ACTIVITY: From the data below, repeat exactly the lines from the line with "inversion. It requires" to the line with "hyperbolic surfaces can", both included.

(WORKING DATA)

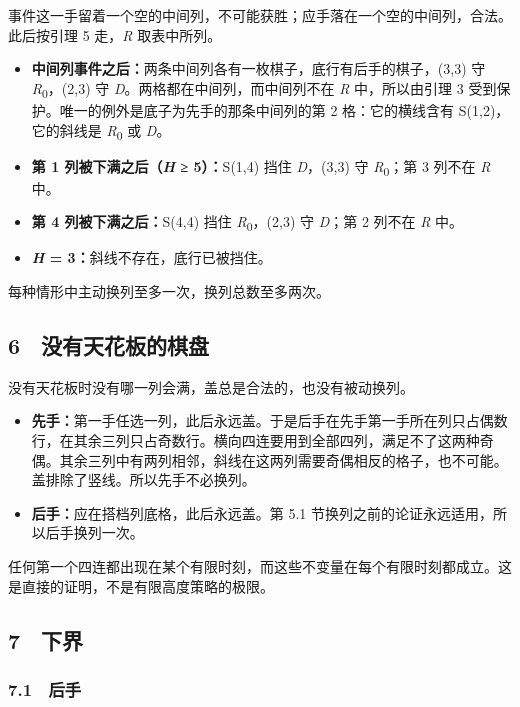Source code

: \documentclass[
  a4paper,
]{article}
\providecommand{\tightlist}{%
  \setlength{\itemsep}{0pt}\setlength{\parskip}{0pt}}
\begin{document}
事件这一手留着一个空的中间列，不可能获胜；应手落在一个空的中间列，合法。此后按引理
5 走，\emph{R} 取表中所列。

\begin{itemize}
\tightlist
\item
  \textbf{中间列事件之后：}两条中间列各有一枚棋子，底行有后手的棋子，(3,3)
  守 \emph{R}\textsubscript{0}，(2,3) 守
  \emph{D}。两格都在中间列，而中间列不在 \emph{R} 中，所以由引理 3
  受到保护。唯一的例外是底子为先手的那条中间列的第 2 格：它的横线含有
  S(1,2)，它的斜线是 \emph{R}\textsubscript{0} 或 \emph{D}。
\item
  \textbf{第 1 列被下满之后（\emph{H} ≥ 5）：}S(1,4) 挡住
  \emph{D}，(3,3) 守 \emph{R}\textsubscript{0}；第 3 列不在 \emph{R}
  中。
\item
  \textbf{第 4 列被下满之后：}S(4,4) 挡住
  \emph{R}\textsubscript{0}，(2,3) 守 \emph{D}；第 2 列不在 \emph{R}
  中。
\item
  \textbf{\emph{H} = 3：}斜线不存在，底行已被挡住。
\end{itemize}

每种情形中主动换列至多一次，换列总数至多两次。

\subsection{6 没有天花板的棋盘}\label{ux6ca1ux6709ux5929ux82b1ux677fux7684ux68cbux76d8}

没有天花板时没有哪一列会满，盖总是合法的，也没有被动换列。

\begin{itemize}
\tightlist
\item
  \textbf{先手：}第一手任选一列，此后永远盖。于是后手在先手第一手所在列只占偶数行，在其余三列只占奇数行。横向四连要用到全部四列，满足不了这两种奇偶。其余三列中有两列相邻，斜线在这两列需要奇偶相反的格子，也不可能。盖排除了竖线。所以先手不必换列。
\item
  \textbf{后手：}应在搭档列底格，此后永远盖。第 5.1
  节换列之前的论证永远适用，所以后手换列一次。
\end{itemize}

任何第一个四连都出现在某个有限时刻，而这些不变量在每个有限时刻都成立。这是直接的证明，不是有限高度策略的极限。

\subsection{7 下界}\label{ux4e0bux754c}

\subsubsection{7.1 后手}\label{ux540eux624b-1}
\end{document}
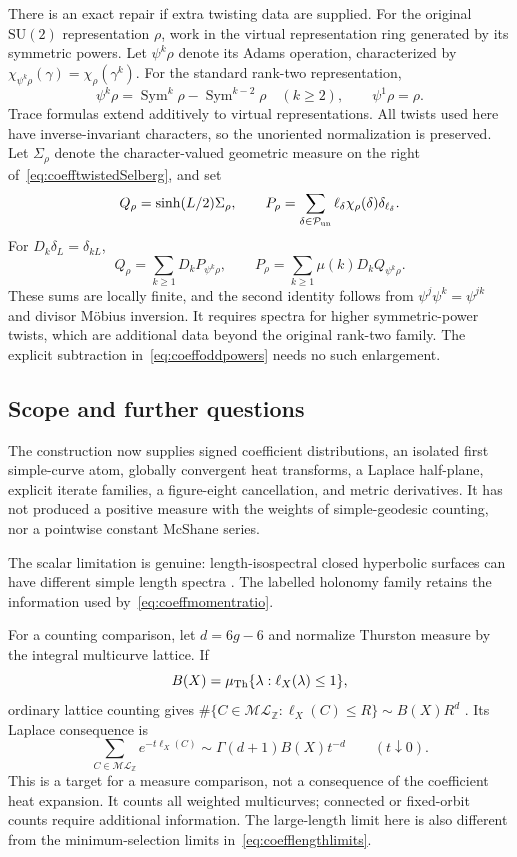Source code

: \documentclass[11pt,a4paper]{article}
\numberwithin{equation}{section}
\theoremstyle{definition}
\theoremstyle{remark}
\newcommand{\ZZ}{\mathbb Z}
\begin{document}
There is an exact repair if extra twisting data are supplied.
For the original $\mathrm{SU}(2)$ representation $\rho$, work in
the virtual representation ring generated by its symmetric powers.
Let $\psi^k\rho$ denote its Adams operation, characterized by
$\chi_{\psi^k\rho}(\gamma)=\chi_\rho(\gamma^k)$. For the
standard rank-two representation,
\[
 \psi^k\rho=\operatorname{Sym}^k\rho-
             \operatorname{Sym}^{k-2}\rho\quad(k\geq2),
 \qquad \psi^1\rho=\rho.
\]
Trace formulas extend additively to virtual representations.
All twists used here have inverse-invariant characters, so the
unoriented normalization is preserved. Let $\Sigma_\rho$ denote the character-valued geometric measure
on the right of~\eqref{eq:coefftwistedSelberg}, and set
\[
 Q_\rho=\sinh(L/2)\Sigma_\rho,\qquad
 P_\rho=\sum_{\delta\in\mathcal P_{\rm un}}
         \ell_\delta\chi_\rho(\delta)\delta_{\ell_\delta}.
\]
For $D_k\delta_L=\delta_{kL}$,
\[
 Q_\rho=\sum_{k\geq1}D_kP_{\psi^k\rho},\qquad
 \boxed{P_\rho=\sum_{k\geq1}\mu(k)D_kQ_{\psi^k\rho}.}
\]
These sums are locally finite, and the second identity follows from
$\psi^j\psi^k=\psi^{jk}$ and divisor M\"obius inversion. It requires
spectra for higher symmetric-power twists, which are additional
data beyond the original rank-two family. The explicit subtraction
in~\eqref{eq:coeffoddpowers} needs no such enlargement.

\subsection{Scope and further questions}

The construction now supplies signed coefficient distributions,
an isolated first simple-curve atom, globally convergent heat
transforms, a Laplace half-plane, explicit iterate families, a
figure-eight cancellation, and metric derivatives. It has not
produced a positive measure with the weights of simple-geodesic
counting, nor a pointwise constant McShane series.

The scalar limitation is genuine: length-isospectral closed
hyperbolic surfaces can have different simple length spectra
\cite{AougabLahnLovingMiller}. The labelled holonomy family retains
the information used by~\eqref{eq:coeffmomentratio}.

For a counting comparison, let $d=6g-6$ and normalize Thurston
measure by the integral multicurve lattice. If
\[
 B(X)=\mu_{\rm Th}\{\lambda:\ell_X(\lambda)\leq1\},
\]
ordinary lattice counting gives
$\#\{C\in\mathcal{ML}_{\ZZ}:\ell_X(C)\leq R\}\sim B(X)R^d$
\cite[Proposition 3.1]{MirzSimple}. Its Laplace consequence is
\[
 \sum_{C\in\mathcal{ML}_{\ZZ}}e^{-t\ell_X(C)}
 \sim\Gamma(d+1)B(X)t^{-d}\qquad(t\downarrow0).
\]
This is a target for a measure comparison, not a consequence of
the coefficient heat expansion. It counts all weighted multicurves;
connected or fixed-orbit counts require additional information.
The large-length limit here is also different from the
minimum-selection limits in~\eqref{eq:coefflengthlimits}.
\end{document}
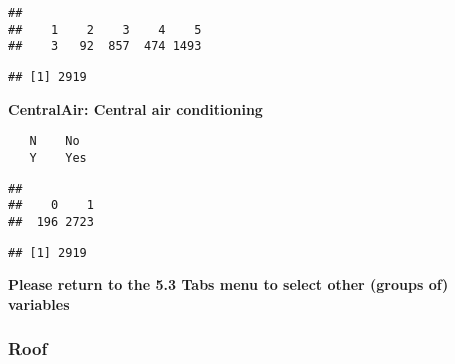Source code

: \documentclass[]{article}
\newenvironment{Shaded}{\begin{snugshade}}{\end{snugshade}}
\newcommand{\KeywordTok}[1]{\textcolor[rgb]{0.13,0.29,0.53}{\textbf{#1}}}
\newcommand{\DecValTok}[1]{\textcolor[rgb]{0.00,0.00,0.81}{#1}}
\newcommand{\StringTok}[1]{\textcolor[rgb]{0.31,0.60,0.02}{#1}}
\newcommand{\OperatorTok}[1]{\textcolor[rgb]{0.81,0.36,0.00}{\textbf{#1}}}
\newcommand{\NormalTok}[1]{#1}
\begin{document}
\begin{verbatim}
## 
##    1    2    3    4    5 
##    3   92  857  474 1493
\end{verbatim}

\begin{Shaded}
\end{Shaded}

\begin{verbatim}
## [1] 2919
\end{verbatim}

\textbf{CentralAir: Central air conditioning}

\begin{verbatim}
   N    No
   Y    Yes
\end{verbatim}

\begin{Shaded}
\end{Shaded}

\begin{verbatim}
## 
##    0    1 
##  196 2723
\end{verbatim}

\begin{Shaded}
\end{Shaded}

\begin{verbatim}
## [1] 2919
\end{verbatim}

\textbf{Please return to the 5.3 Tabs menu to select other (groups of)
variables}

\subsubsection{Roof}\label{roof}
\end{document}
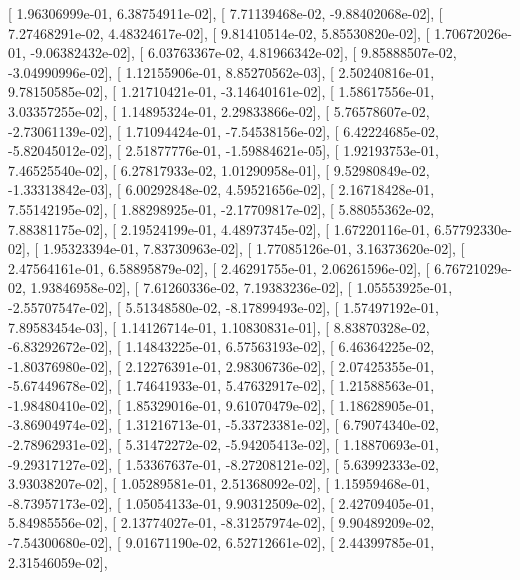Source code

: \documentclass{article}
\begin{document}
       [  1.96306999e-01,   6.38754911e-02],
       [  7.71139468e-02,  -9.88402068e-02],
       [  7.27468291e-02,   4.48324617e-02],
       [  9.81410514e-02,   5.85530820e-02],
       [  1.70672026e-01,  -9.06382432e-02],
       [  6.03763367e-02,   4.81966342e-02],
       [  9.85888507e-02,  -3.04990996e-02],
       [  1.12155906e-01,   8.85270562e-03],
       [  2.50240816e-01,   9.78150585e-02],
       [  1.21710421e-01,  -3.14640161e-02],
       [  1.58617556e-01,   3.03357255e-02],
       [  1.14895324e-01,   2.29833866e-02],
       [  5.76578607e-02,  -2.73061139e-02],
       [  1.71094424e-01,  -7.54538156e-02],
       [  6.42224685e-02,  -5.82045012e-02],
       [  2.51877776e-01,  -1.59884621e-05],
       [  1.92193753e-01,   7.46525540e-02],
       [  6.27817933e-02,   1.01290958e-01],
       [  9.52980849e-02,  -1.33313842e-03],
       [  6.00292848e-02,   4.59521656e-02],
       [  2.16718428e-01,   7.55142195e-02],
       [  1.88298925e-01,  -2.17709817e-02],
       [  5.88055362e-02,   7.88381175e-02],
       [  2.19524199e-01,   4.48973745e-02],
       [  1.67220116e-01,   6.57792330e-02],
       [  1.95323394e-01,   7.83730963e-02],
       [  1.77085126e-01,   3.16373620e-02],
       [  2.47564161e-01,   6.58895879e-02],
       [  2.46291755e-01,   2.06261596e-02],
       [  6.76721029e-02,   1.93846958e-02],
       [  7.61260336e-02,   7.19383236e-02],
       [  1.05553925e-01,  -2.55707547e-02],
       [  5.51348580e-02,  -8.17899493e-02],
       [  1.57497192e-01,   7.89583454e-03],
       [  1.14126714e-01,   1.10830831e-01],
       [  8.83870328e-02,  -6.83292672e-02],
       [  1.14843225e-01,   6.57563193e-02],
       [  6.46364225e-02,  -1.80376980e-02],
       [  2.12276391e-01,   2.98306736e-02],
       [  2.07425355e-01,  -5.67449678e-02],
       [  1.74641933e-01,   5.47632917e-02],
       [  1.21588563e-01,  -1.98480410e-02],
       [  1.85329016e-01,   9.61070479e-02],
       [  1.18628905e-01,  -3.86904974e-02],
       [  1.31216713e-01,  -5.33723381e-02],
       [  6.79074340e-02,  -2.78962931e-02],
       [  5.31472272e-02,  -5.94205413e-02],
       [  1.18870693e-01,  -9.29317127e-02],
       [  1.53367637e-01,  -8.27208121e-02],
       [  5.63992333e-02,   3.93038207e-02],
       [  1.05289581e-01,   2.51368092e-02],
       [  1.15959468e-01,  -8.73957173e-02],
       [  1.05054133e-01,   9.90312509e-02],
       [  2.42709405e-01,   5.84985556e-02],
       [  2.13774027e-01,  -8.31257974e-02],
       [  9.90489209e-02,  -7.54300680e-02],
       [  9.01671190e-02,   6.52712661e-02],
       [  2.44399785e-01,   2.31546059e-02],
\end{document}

(End WORKING DATA)

SOLVED PROBLEM:
$\psi^j\psi^k=\psi^{jk}$ and divisor M\"obius inversion. It requires
spectra for higher symmetric-power twists, which are additional
data beyond the original rank-two family. The explicit subtraction
in~\eqref{eq:coeffoddpowers} needs no such enlargement.

\subsection{Scope and further questions}

The construction now supplies signed coefficient distributions,
an isolated first simple-curve atom, globally convergent heat
transforms, a Laplace half-plane, explicit iterate families, a
figure-eight cancellation, and metric derivatives. It has not
produced a positive measure with the weights of simple-geodesic
counting, nor a pointwise constant McShane series.

The scalar limitation is genuine: length-isospectral closed
hyperbolic surfaces can have different simple length spectra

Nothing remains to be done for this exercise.